Task prompt |
Would you please return the lines of the entries below starting at the line that has "- [郭泓志搞「愛心待用餐」 威廉帶老婆卓君澤義氣相挺｜蘋果新聞網｜蘋果日報" and ending at the line that has "- [卓君澤邀你《小卓一下》 大爆體育產業幕後故事", both included, exactly as they are?

(Dataset records Opens)

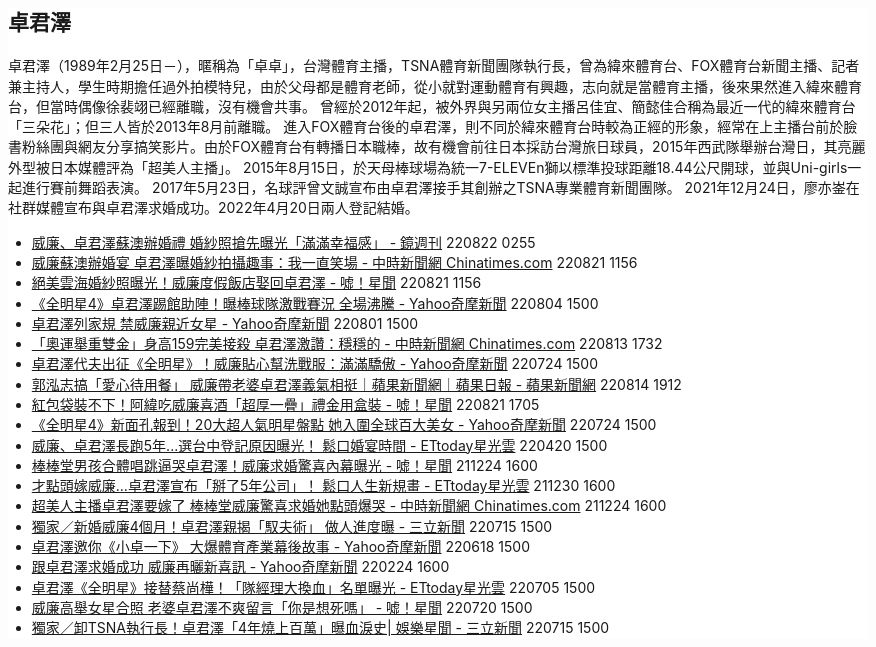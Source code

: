 ## 卓君澤

卓君澤（1989年2月25日－），暱稱為「卓卓」，台灣體育主播，TSNA體育新聞團隊執行長，曾為緯來體育台、FOX體育台新聞主播、記者兼主持人，學生時期擔任過外拍模特兒，由於父母都是體育老師，從小就對運動體育有興趣，志向就是當體育主播，後來果然進入緯來體育台，但當時偶像徐裴翊已經離職，沒有機會共事。
曾經於2012年起，被外界與另兩位女主播呂佳宜、簡懿佳合稱為最近一代的緯來體育台「三朵花」；但三人皆於2013年8月前離職。
進入FOX體育台後的卓君澤，則不同於緯來體育台時較為正經的形象，經常在上主播台前於臉書粉絲團與網友分享搞笑影片。由於FOX體育台有轉播日本職棒，故有機會前往日本採訪台灣旅日球員，2015年西武隊舉辦台灣日，其亮麗外型被日本媒體評為「超美人主播」。
2015年8月15日，於天母棒球場為統一7-ELEVEn獅以標準投球距離18.44公尺開球，並與Uni-girls一起進行賽前舞蹈表演。
2017年5月23日，名球評曾文誠宣布由卓君澤接手其創辦之TSNA專業體育新聞團隊。
2021年12月24日，廖亦崟在社群媒體宣布與卓君澤求婚成功。2022年4月20日兩人登記結婚。
- [威廉、卓君澤蘇澳辦婚禮 婚紗照搶先曝光「滿滿幸福感」 - 鏡週刊](https://www.mirrormedia.mg/story/20220821ent001/ "威廉、卓君澤蘇澳辦婚禮 婚紗照搶先曝光「滿滿幸福感」 - 鏡週刊") 220822 0255
- [威廉蘇澳辦婚宴 卓君澤曝婚紗拍攝趣事：我一直笑場 - 中時新聞網 Chinatimes.com](https://www.chinatimes.com/realtimenews/20220821001355-260404?ctrack=pc_main_rtime_p01 "威廉蘇澳辦婚宴 卓君澤曝婚紗拍攝趣事：我一直笑場 - 中時新聞網 Chinatimes.com") 220821 1156
- [絕美雲海婚紗照曝光！威廉度假飯店娶回卓君澤 - 噓！星聞](https://stars.udn.com/star/story/10091/6552866?from=udn_indexnews_ch1022 "絕美雲海婚紗照曝光！威廉度假飯店娶回卓君澤 - 噓！星聞") 220821 1156
- [《全明星4》卓君澤踢館助陣！曝棒球隊激戰賽況 全場沸騰 - Yahoo奇摩新聞](https://tw.news.yahoo.com/%E5%85%A8%E6%98%8E%E6%98%9F4-%E5%8D%93%E5%90%9B%E6%BE%A4%E8%B8%A2%E9%A4%A8%E5%8A%A9%E9%99%A3-%E6%9B%9D%E6%A3%92%E7%90%83%E9%9A%8A%E6%BF%80%E6%88%B0%E8%B3%BD%E6%B3%81-%E5%85%A8%E5%A0%B4%E6%B2%B8%E9%A8%B0-030003787.html "《全明星4》卓君澤踢館助陣！曝棒球隊激戰賽況 全場沸騰 - Yahoo奇摩新聞") 220804 1500
- [卓君澤列家規 禁威廉親近女星 - Yahoo奇摩新聞](https://tw.news.yahoo.com/%E5%8D%93%E5%90%9B%E6%BE%A4%E5%88%97%E5%AE%B6%E8%A6%8F-%E7%A6%81%E5%A8%81%E5%BB%89%E8%A6%AA%E8%BF%91%E5%A5%B3%E6%98%9F-201000108.html "卓君澤列家規 禁威廉親近女星 - Yahoo奇摩新聞") 220801 1500
- [「奧運舉重雙金」身高159完美接殺 卓君澤激讚：穩穩的 - 中時新聞網 Chinatimes.com](https://www.chinatimes.com/realtimenews/20220813002875-260404 "「奧運舉重雙金」身高159完美接殺 卓君澤激讚：穩穩的 - 中時新聞網 Chinatimes.com") 220813 1732
- [卓君澤代夫出征《全明星》！威廉貼心幫洗戰服：滿滿驕傲 - Yahoo奇摩新聞](https://tw.news.yahoo.com/%E5%8D%93%E5%90%9B%E6%BE%A4%E4%BB%A3%E5%A4%AB%E5%87%BA%E5%BE%81-%E5%85%A8%E6%98%8E%E6%98%9F-%E5%A8%81%E5%BB%89%E8%B2%BC%E5%BF%83%E5%B9%AB%E6%B4%97%E6%88%B0%E6%9C%8D-%E6%BB%BF%E6%BB%BF%E9%A9%95%E5%82%B2-012503764.html "卓君澤代夫出征《全明星》！威廉貼心幫洗戰服：滿滿驕傲 - Yahoo奇摩新聞") 220724 1500
- [郭泓志搞「愛心待用餐」 威廉帶老婆卓君澤義氣相挺｜蘋果新聞網｜蘋果日報 - 蘋果新聞網](https://www.appledaily.com.tw/entertainment/20220814/3F4B2FB29CC147FDA217D2706E "郭泓志搞「愛心待用餐」 威廉帶老婆卓君澤義氣相挺｜蘋果新聞網｜蘋果日報 - 蘋果新聞網") 220814 1912
- [紅包袋裝不下！阿緯吃威廉喜酒「超厚一疊」禮金用盒裝 - 噓！星聞](https://stars.udn.com/star/amp/story/10089/6553496 "紅包袋裝不下！阿緯吃威廉喜酒「超厚一疊」禮金用盒裝 - 噓！星聞") 220821 1705
- [《全明星4》新面孔報到！20大超人氣明星盤點 她入圍全球百大美女 - Yahoo奇摩新聞](https://tw.news.yahoo.com/%E5%85%A8%E6%98%8E%E6%98%9F4-%E6%96%B0%E9%9D%A2%E5%AD%94%E5%A0%B1%E5%88%B0-20%E5%A4%A7%E8%B6%85%E4%BA%BA%E6%B0%A3%E6%98%8E%E6%98%9F%E7%9B%A4%E9%BB%9E-%E5%A5%B9%E5%85%A5%E5%9C%8D%E5%85%A8%E7%90%83%E7%99%BE%E5%A4%A7%E7%BE%8E%E5%A5%B3-000814996.html "《全明星4》新面孔報到！20大超人氣明星盤點 她入圍全球百大美女 - Yahoo奇摩新聞") 220724 1500
- [威廉、卓君澤長跑5年...選台中登記原因曝光！ 鬆口婚宴時間 - ETtoday星光雲](https://star.ettoday.net/news/2233708 "威廉、卓君澤長跑5年...選台中登記原因曝光！ 鬆口婚宴時間 - ETtoday星光雲") 220420 1500
- [棒棒堂男孩合體唱跳逼哭卓君澤！威廉求婚驚喜內幕曝光 - 噓！星聞](https://stars.udn.com/star/story/10092/5986438 "棒棒堂男孩合體唱跳逼哭卓君澤！威廉求婚驚喜內幕曝光 - 噓！星聞") 211224 1600
- [才點頭嫁威廉…卓君澤宣布「掰了5年公司」！ 鬆口人生新規畫 - ETtoday星光雲](https://star.ettoday.net/news/2158488 "才點頭嫁威廉…卓君澤宣布「掰了5年公司」！ 鬆口人生新規畫 - ETtoday星光雲") 211230 1600
- [超美人主播卓君澤要嫁了 棒棒堂威廉驚喜求婚她點頭爆哭 - 中時新聞網 Chinatimes.com](https://www.chinatimes.com/realtimenews/20211224004145-260404 "超美人主播卓君澤要嫁了 棒棒堂威廉驚喜求婚她點頭爆哭 - 中時新聞網 Chinatimes.com") 211224 1600
- [獨家／新婚威廉4個月！卓君澤親揭「馭夫術」 做人進度曝 - 三立新聞](https://star.setn.com/news/1146051 "獨家／新婚威廉4個月！卓君澤親揭「馭夫術」 做人進度曝 - 三立新聞") 220715 1500
- [卓君澤邀你《小卓一下》 大爆體育產業幕後故事 - Yahoo奇摩新聞](https://tw.news.yahoo.com/%E5%8D%93%E5%90%9B%E6%BE%A4%E9%82%80%E4%BD%A0%E3%80%8A%E5%B0%8F%E5%8D%93%E4%B8%80%E4%B8%8B%E3%80%8B-%E5%A4%A7%E7%88%86%E9%AB%94%E8%82%B2%E7%94%A2%E6%A5%AD%E5%B9%95%E5%BE%8C%E6%95%85%E4%BA%8B-172803278.html "卓君澤邀你《小卓一下》 大爆體育產業幕後故事 - Yahoo奇摩新聞") 220618 1500
- [跟卓君澤求婚成功 威廉再曬新喜訊 - Yahoo奇摩新聞](https://tw.news.yahoo.com/%E8%B7%9F%E5%8D%93%E5%90%9B%E6%BE%A4%E6%B1%82%E5%A9%9A%E6%88%90%E5%8A%9F-%E5%A8%81%E5%BB%89%E5%86%8D%E6%9B%AC%E6%96%B0%E5%96%9C%E8%A8%8A-075502565.html "跟卓君澤求婚成功 威廉再曬新喜訊 - Yahoo奇摩新聞") 220224 1600
- [卓君澤《全明星》接替蔡尚樺！「隊經理大換血」名單曝光 - ETtoday星光雲](https://star.ettoday.net/news/2287435 "卓君澤《全明星》接替蔡尚樺！「隊經理大換血」名單曝光 - ETtoday星光雲") 220705 1500
- [威廉高舉女星合照 老婆卓君澤不爽留言「你是想死嗎」 - 噓！星聞](https://stars.udn.com/star/story/10091/6475718 "威廉高舉女星合照 老婆卓君澤不爽留言「你是想死嗎」 - 噓！星聞") 220720 1500
- [獨家／卸TSNA執行長！卓君澤「4年燒上百萬」曝血淚史| 娛樂星聞 - 三立新聞](https://star.setn.com/news/1146047 "獨家／卸TSNA執行長！卓君澤「4年燒上百萬」曝血淚史| 娛樂星聞 - 三立新聞") 220715 1500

(Dataset records Closes)

Result of the exercise |
- [郭泓志搞「愛心待用餐」 威廉帶老婆卓君澤義氣相挺｜蘋果新聞網｜蘋果日報 - 蘋果新聞網](https://www.appledaily.com.tw/entertainment/20220814/3F4B2FB29CC147FDA217D2706E "郭泓志搞「愛心待用餐」 威廉帶老婆卓君澤義氣相挺｜蘋果新聞網｜蘋果日報 - 蘋果新聞網") 220814 1912
- [紅包袋裝不下！阿緯吃威廉喜酒「超厚一疊」禮金用盒裝 - 噓！星聞](https://stars.udn.com/star/amp/story/10089/6553496 "紅包袋裝不下！阿緯吃威廉喜酒「超厚一疊」禮金用盒裝 - 噓！星聞") 220821 1705
- [《全明星4》新面孔報到！20大超人氣明星盤點 她入圍全球百大美女 - Yahoo奇摩新聞](https://tw.news.yahoo.com/%E5%85%A8%E6%98%8E%E6%98%9F4-%E6%96%B0%E9%9D%A2%E5%AD%94%E5%A0%B1%E5%88%B0-20%E5%A4%A7%E8%B6%85%E4%BA%BA%E6%B0%A3%E6%98%8E%E6%98%9F%E7%9B%A4%E9%BB%9E-%E5%A5%B9%E5%85%A5%E5%9C%8D%E5%85%A8%E7%90%83%E7%99%BE%E5%A4%A7%E7%BE%8E%E5%A5%B3-000814996.html "《全明星4》新面孔報到！20大超人氣明星盤點 她入圍全球百大美女 - Yahoo奇摩新聞") 220724 1500
- [威廉、卓君澤長跑5年...選台中登記原因曝光！ 鬆口婚宴時間 - ETtoday星光雲](https://star.ettoday.net/news/2233708 "威廉、卓君澤長跑5年...選台中登記原因曝光！ 鬆口婚宴時間 - ETtoday星光雲") 220420 1500
- [棒棒堂男孩合體唱跳逼哭卓君澤！威廉求婚驚喜內幕曝光 - 噓！星聞](https://stars.udn.com/star/story/10092/5986438 "棒棒堂男孩合體唱跳逼哭卓君澤！威廉求婚驚喜內幕曝光 - 噓！星聞") 211224 1600
- [才點頭嫁威廉…卓君澤宣布「掰了5年公司」！ 鬆口人生新規畫 - ETtoday星光雲](https://star.ettoday.net/news/2158488 "才點頭嫁威廉…卓君澤宣布「掰了5年公司」！ 鬆口人生新規畫 - ETtoday星光雲") 211230 1600
- [超美人主播卓君澤要嫁了 棒棒堂威廉驚喜求婚她點頭爆哭 - 中時新聞網 Chinatimes.com](https://www.chinatimes.com/realtimenews/20211224004145-260404 "超美人主播卓君澤要嫁了 棒棒堂威廉驚喜求婚她點頭爆哭 - 中時新聞網 Chinatimes.com") 211224 1600
- [獨家／新婚威廉4個月！卓君澤親揭「馭夫術」 做人進度曝 - 三立新聞](https://star.setn.com/news/1146051 "獨家／新婚威廉4個月！卓君澤親揭「馭夫術」 做人進度曝 - 三立新聞") 220715 1500
- [卓君澤邀你《小卓一下》 大爆體育產業幕後故事 - Yahoo奇摩新聞](https://tw.news.yahoo.com/%E5%8D%93%E5%90%9B%E6%BE%A4%E9%82%80%E4%BD%A0%E3%80%8A%E5%B0%8F%E5%8D%93%E4%B8%80%E4%B8%8B%E3%80%8B-%E5%A4%A7%E7%88%86%E9%AB%94%E8%82%B2%E7%94%A2%E6%A5%AD%E5%B9%95%E5%BE%8C%E6%95%85%E4%BA%8B-172803278.html "卓君澤邀你《小卓一下》 大爆體育產業幕後故事 - Yahoo奇摩新聞") 220618 1500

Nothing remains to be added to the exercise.